* _DATA SHOWN_:
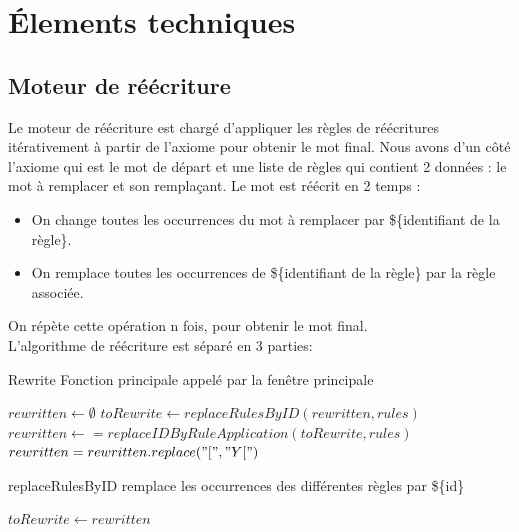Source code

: \chapter{Élements techniques}

\section{Moteur de réécriture}

Le moteur de réécriture est chargé d'appliquer les règles de réécritures itérativement à partir de l'axiome pour obtenir le mot final.
Nous avons d'un côté l'axiome qui est le mot de départ et une liste de règles qui contient 2 données : le mot à remplacer et son remplaçant.
Le mot est réécrit en 2 temps :\\
\begin{itemize}
    \item On change toutes les occurrences du mot à remplacer par \$\{identifiant de la règle\}.
    \item On remplace toutes les occurrences de \$\{identifiant de la règle\} par la règle associée.
\end{itemize}
On répète cette opération n fois, pour obtenir le mot final.\\

L'algorithme de réécriture est séparé en 3 parties:\\

\begin{algorithm}
\DontPrintSemicolon
\KwIn{axiom: $String$, rules : $List[Tuple[String, String]$, recurrence: $Integer$}
\caption{{\sc Rewrite} Fonction principale appelé par la fenêtre principale}
$rewritten \gets \emptyset$\;
 {
    $toRewrite \gets replaceRulesByID(rewritten, rules)$\;
    $rewritten \gets = replaceIDByRuleApplication(toRewrite, rules)$\;
}
$rewritten = rewritten.replace("[", "Y[")$\;
\;
\end{algorithm}

\begin{algorithm}
\DontPrintSemicolon
\KwIn{rewritten: $String$, rules : $List[Tuple[String, String]$}
\caption{{\sc replaceRulesByID} remplace les occurrences des différentes règles par \$\{id\}}
$toRewrite \gets rewritten$\;

\end{algorithm}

* _TASK INSTRUCTIONS_: Skipping the pictures, output the entries exactly as they appear above.

* _SOLUTION BELOW_:
Source code

: \chapter{Élements techniques}

\section{Moteur de réécriture}

Le moteur de réécriture est chargé d'appliquer les règles de réécritures itérativement à partir de l'axiome pour obtenir le mot final.
Nous avons d'un côté l'axiome qui est le mot de départ et une liste de règles qui contient 2 données : le mot à remplacer et son remplaçant.
Le mot est réécrit en 2 temps :\\
\begin{itemize}
    \item On change toutes les occurrences du mot à remplacer par \$\{identifiant de la règle\}.
    \item On remplace toutes les occurrences de \$\{identifiant de la règle\} par la règle associée.
\end{itemize}
On répète cette opération n fois, pour obtenir le mot final.\\

L'algorithme de réécriture est séparé en 3 parties:\\

\begin{algorithm}
\DontPrintSemicolon
\KwIn{axiom: $String$, rules : $List[Tuple[String, String]$, recurrence: $Integer$}
\caption{{\sc Rewrite} Fonction principale appelé par la fenêtre principale}
$rewritten \gets \emptyset$\;
 {
    $toRewrite \gets replaceRulesByID(rewritten, rules)$\;
    $rewritten \gets = replaceIDByRuleApplication(toRewrite, rules)$\;
}
$rewritten = rewritten.replace("[", "Y[")$\;
\;
\end{algorithm}

\begin{algorithm}
\DontPrintSemicolon
\KwIn{rewritten: $String$, rules : $List[Tuple[String, String]$}
\caption{{\sc replaceRulesByID} remplace les occurrences des différentes règles par \$\{id\}}
$toRewrite \gets rewritten$\;

\end{algorithm}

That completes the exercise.